> **What this task involves**:
Find the line holding "STC 0.93 0.75 4.0 0.93 0.87 5.2 0.94 0.75 3.8" in the entries below. Give it again exactly, along with every line after it up to and including the line holding "We find that".

[Saved entries]
· · · · ·
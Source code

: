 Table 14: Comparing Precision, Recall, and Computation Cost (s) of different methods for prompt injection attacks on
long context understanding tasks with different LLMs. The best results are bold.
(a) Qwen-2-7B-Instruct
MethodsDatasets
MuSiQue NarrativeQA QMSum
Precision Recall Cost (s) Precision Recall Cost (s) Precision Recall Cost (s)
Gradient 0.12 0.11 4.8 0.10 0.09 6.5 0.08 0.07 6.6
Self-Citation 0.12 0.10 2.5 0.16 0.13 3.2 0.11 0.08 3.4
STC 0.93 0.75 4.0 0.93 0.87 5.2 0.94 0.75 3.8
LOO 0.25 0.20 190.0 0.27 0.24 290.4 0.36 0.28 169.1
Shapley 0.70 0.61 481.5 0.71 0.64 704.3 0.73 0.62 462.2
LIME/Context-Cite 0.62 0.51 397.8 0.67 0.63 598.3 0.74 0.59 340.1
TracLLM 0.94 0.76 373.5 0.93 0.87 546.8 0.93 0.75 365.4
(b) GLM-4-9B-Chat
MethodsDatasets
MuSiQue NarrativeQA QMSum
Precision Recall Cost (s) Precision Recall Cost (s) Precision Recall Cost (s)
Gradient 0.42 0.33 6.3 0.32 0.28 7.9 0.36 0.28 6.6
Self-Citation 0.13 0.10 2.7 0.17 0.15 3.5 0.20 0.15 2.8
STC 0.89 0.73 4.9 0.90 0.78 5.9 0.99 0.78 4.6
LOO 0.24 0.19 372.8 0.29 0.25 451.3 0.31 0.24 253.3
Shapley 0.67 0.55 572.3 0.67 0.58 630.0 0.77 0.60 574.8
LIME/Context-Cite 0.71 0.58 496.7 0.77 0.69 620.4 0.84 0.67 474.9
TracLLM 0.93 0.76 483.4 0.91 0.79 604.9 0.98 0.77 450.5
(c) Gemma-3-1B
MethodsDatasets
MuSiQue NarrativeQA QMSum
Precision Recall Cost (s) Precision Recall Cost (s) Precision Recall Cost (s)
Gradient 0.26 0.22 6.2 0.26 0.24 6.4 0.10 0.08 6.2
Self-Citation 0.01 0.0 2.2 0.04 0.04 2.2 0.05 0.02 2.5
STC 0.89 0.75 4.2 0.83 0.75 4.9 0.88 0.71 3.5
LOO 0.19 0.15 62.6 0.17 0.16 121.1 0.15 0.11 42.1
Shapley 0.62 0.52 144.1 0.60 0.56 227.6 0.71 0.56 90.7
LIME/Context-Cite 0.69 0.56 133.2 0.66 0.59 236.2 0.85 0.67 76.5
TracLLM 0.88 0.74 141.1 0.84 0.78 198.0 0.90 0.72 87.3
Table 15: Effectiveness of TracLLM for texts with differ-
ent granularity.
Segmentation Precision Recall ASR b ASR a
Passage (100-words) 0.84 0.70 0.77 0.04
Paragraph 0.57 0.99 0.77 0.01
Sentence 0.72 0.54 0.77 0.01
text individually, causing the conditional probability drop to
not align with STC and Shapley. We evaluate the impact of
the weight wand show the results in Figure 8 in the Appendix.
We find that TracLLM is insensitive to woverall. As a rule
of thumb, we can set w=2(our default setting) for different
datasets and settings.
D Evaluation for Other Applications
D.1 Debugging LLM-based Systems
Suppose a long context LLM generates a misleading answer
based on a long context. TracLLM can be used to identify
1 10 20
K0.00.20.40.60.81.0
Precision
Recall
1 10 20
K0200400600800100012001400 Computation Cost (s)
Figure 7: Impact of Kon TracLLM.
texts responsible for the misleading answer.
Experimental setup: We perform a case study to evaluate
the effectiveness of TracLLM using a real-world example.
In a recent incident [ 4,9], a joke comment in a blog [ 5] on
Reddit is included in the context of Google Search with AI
· · · · ·
> **Answer box**:
STC 0.93 0.75 4.0 0.93 0.87 5.2 0.94 0.75 3.8
LOO 0.25 0.20 190.0 0.27 0.24 290.4 0.36 0.28 169.1
Shapley 0.70 0.61 481.5 0.71 0.64 704.3 0.73 0.62 462.2
LIME/Context-Cite 0.62 0.51 397.8 0.67 0.63 598.3 0.74 0.59 340.1
TracLLM 0.94 0.76 373.5 0.93 0.87 546.8 0.93 0.75 365.4
(b) GLM-4-9B-Chat
MethodsDatasets
MuSiQue NarrativeQA QMSum
Precision Recall Cost (s) Precision Recall Cost (s) Precision Recall Cost (s)
Gradient 0.42 0.33 6.3 0.32 0.28 7.9 0.36 0.28 6.6
Self-Citation 0.13 0.10 2.7 0.17 0.15 3.5 0.20 0.15 2.8
STC 0.89 0.73 4.9 0.90 0.78 5.9 0.99 0.78 4.6
LOO 0.24 0.19 372.8 0.29 0.25 451.3 0.31 0.24 253.3
Shapley 0.67 0.55 572.3 0.67 0.58 630.0 0.77 0.60 574.8
LIME/Context-Cite 0.71 0.58 496.7 0.77 0.69 620.4 0.84 0.67 474.9
TracLLM 0.93 0.76 483.4 0.91 0.79 604.9 0.98 0.77 450.5
(c) Gemma-3-1B
MethodsDatasets
MuSiQue NarrativeQA QMSum
Precision Recall Cost (s) Precision Recall Cost (s) Precision Recall Cost (s)
Gradient 0.26 0.22 6.2 0.26 0.24 6.4 0.10 0.08 6.2
Self-Citation 0.01 0.0 2.2 0.04 0.04 2.2 0.05 0.02 2.5
STC 0.89 0.75 4.2 0.83 0.75 4.9 0.88 0.71 3.5
LOO 0.19 0.15 62.6 0.17 0.16 121.1 0.15 0.11 42.1
Shapley 0.62 0.52 144.1 0.60 0.56 227.6 0.71 0.56 90.7
LIME/Context-Cite 0.69 0.56 133.2 0.66 0.59 236.2 0.85 0.67 76.5
TracLLM 0.88 0.74 141.1 0.84 0.78 198.0 0.90 0.72 87.3
Table 15: Effectiveness of TracLLM for texts with differ-
ent granularity.
Segmentation Precision Recall ASR b ASR a
Passage (100-words) 0.84 0.70 0.77 0.04
Paragraph 0.57 0.99 0.77 0.01
Sentence 0.72 0.54 0.77 0.01
text individually, causing the conditional probability drop to
not align with STC and Shapley. We evaluate the impact of
the weight wand show the results in Figure 8 in the Appendix.
We find that TracLLM is insensitive to woverall. As a rule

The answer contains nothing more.